- Anasayfa
- Köşe Yazıları
- Sağlık sistemi üzerine I
Sağlık sistemi üzerine I
Prof.Dr. Mehmet Sait BUĞDACI
Viyanada metro turnikeleri ve güvenlik denetimi olmadığını gördüğümde şaşırmıştım.
Ortada bir tane bilet gösterme paneli vardı, insanlar biletlerini gösterip geçiyordu.
Bunun amacı insanlara baskı uygulamadan vatandaşlık bilinci yüklemekti.
Toplumsal ahlaki değerler baskı ile değil otonom ve gönüllü hale getirilmişti.
Ve başarılı olmuştu.
İnsanlara cebren de bir şeyler yaptırabilirsiniz ama bu cebrin her açığı kişiler için kaçış yolu olacaktır. Daha da önemlisi kişiler bunu hiçbir zaman benimsemeyecektir.
Sağlıkta viyanadaki turnike sistemine benzer bir politika izlenebilirdi.
Ancak ülkemizde maalesef cebri politikalar tercih edilmiş ve insanlarımız küstürülmüştür.
Onbinlerce hekimin yurtdışı için hazırlık yapması bunun göstergesidir.
Bir hekim pratisyen, uzman ve yandal uzmanlığı aldığında herbir ünvan için devlete iki yıl toplamda 5-6 yıl mecburi hizmet vermektedir.
Bu hizmetler, diplomaların bütün ülke hudutlarında geçersiz kılınması ile sağlanmaktadır.
Önceleri doğu bölgelerine insanlar gitmek istemediği için bu uygulanırken, şimdilerde artık batı bölgelerine – özellikle İstanbulda hayat pahalılığı nedeniyle- insanlar gelmek istememektedir.
Önceleri doğu sorunluyken şimdi de batı bölgelerinde sorunlar bulunmaktadır.
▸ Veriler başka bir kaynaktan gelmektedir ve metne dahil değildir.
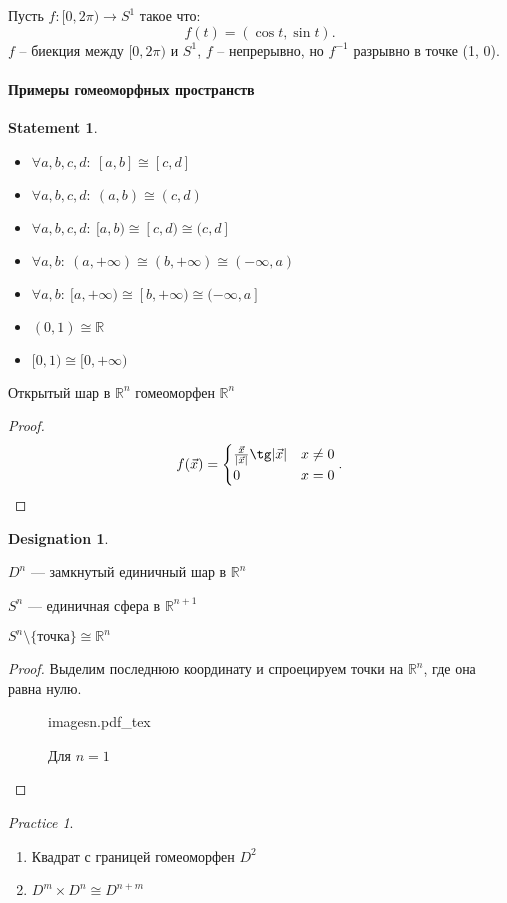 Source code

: \documentclass[11pt]{book}
\newcommand{\incfig}[1]{%
    \def\svgwidth{\columnwidth}
    {#1.pdf_tex}
}
\newcommand{\R}{\mathbb{R}}
\theoremstyle{definition}
\theoremstyle{plain}
\theoremstyle{plain}
\newtheorem*{st}{Statement}
\theoremstyle{definition}
\newtheorem*{name}{Designation}
\theoremstyle{remark}
\newtheorem*{prac}{Practice}
\begin{document}
Пусть $ f: [0, 2\pi) \to  S^{1}$ такое что:
\[
    f(t) = (\cos t , \sin t)
.\]
$ f$ -- биекция между $ [0, 2\pi)$ и $ S^{1}$, $ f$ -- непрерывно, но $ f^{-1} $ разрывно в точке (1, 0).
\paragraph{Примеры гомеоморфных пространств}
\begin{st}
    $ $
    \begin{itemize}
	\item $ \forall a , b, c, d: ~ [a, b] \cong [c, d]$
	\item $ \forall a, b, c, d:~ (a, b) \cong (c, d)$
	\item $ \forall a, b, c, d:~ [a, b) \cong [c, d) \cong (c, d]$
	\item $ \forall a, b: ~ (a, +\infty) \cong (b, +\infty) \cong (-\infty, a)$
	\item $ \forall a, b: ~ [a, +\infty) \cong [b, +\infty) \cong (-\infty, a]$
	\item $ (0, 1) \cong \R$
	\item $ [0, 1) \cong [0, +\infty)$
    \end{itemize}
\end{st}
\begin{thm}
    Открытый шар в $ \R^{n}$ гомеоморфен  $ \R^{n}$
\end{thm}
\begin{proof}
    \[
	f(\vec{x}) = \begin{cases}
	    \frac{\vec{x}}{|\vec{x}|} \tg |\vec{x}| & x \ne  0 \\
	    0 & x = 0
	\end{cases}
    .\] 
\end{proof}
\begin{name}
    $ $
    \begin{description}[noitemsep]
	\item 
    $ D^{n} $ --- замкнутый единичный шар в  $ \R^{n}$
\item 
    $ S^{n} $ --- единичная сфера в $ \R^{n+1}$
    \end{description}
\end{name}
\begin{thm}
    $ S^{n} \setminus \{\text{точка}\} \cong \R^{n}$
\end{thm}
\begin{proof}
    Выделим последнюю координату  и спроецируем точки на $ \R^{n} $,  где она равна нулю.
\begin{figure}[ht]
    \centering
    \incfig{imagesn}
    \caption{Для $ n = 1$}
    \label{fig:imagesn}
\end{figure}
\end{proof}
\begin{prac}
    $ $
    \begin{enumerate}
	\item Квадрат с границей гомеоморфен $ D^2$
	\item $ D^{m} \times D^{n} \cong D ^{n+m}$
    \end{enumerate}
\end{prac}
\clearpage
\end{document}
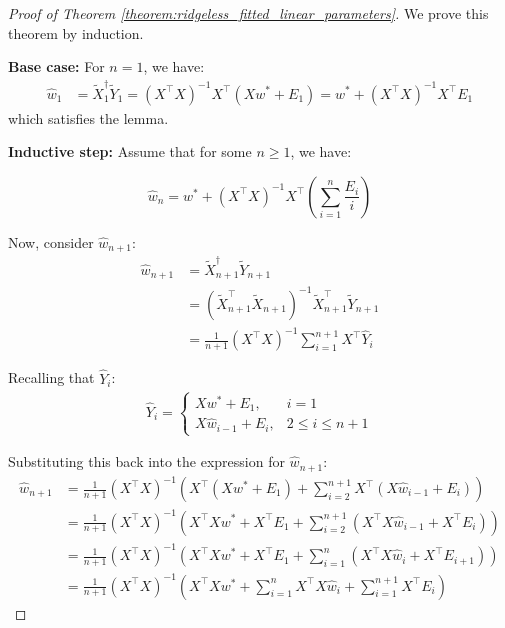 \begin{proof}[Proof of Theorem \ref{theorem:ridgeless_fitted_linear_parameters}]

We prove this theorem by induction.

\textbf{Base case:} For $n=1$, we have:
\begin{align*}
\hat{w}_1 &= \tilde{X}_1^{\dagger} \tilde{Y}_1 = (X^\top X)^{-1} X^\top (Xw^* + E_1) = w^* + (X^\top X)^{-1} X^\top E_1
\end{align*}
which satisfies the lemma.

\textbf{Inductive step:} Assume that for some $n \geq 1$, we have:

\begin{equation*}
\hat{w}_n = w^* + (X^\top X)^{-1} X^\top \left(\sum_{i=1}^n \frac{E_i}{i}\right)
\end{equation*}

Now, consider $\hat{w}_{n+1}$:
\begin{align*}
\hat{w}_{n+1} &= \tilde{X}_{n+1}^{\dagger} \tilde{Y}_{n+1} \\
&= (\tilde{X}_{n+1}^\top \tilde{X}_{n+1})^{-1} \tilde{X}_{n+1}^\top \tilde{Y}_{n+1} \\
&= \frac{1}{n+1}(X^\top X)^{-1} \sum_{i=1}^{n+1} X^\top \hat{Y}_i
\end{align*}

Recalling that $\hat{Y}_i$:
\begin{align*}
\hat{Y}_i = \begin{cases}
X w^* + E_1, & i = 1 \\
X \hat{w}_{i-1} + E_i, & 2 \leq i \leq n+1
\end{cases}
\end{align*}

Substituting this back into the expression for $\hat{w}_{n+1}$:
\begin{align*}
\hat{w}_{n+1} &= \frac{1}{n+1}(X^\top X)^{-1} \left(X^\top (X w^* + E_1) + \sum_{i=2}^{n+1} X^\top (X\hat{w}_{i-1} + E_i)\right) \\
&= \frac{1}{n+1}(X^\top X)^{-1} \left(X^\top Xw^* + X^\top E_1 + \sum_{i=2}^{n+1} (X^\top X\hat{w}_{i-1} + X^\top E_i)\right) \\
&= \frac{1}{n+1}(X^\top X)^{-1} \left(X^\top Xw^* + X^\top E_1 + \sum_{i=1}^{n} (X^\top X\hat{w}_i + X^\top E_{i+1})\right) \\
&= \frac{1}{n+1}(X^\top X)^{-1} \left(X^\top X w^* + \sum_{i=1}^{n} X^\top X\hat{w}_i + \sum_{i=1}^{n+1} X^\top E_i\right)
\end{align*}


\end{proof}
Daha yakın zamanda İstanbula nakli istendiğinde merkez bankası çalışanlarının yüksek kiralar nedeniyle gelmek istememesi ve bazılarının emeklilik haberleri bunun bir örneğidir.
Son 20 yılda bütün sağlık bakanları diplomaların ülke sınırlarında kısıtlanması (rehin alma da diyebiliriz) ile hekimleri cebren çalıştırmaktadır.
İyi idareciliğin çözüm yolunun bu olmaması kanaatindeyim.
Hatta bazan çocuklu eşler bile aylarca eş durumu tayini alamıyorlar ki böylece idari inisiyatiflerle
cebrin sınırları daha da genişletilebilmektedir
Cebren idarecilik başarılı bir yöneticilik değildir, idareci -adı üstünde- balans adamı olmalıdır.
Osmanlı ortaçağı kapatıp yeniçağı başlatırken padişah ordunun başında savaşıyordu, oysa yıkılırken padişah saraydan işleri idare ediyordu.
Sağlık sisteminde de ilk yapılması gereken iş bakanlığın doğuya taşınması olmalıydı.
Hiçbir bakan -doktor olmasına rağmen- poliklinik açıp hasta muayenesi yapmamıştır. Randevu sistemini açıp rastgele bölgelerde muayene yapmalı ve sistemi bizzat yerinde test etmeliydi.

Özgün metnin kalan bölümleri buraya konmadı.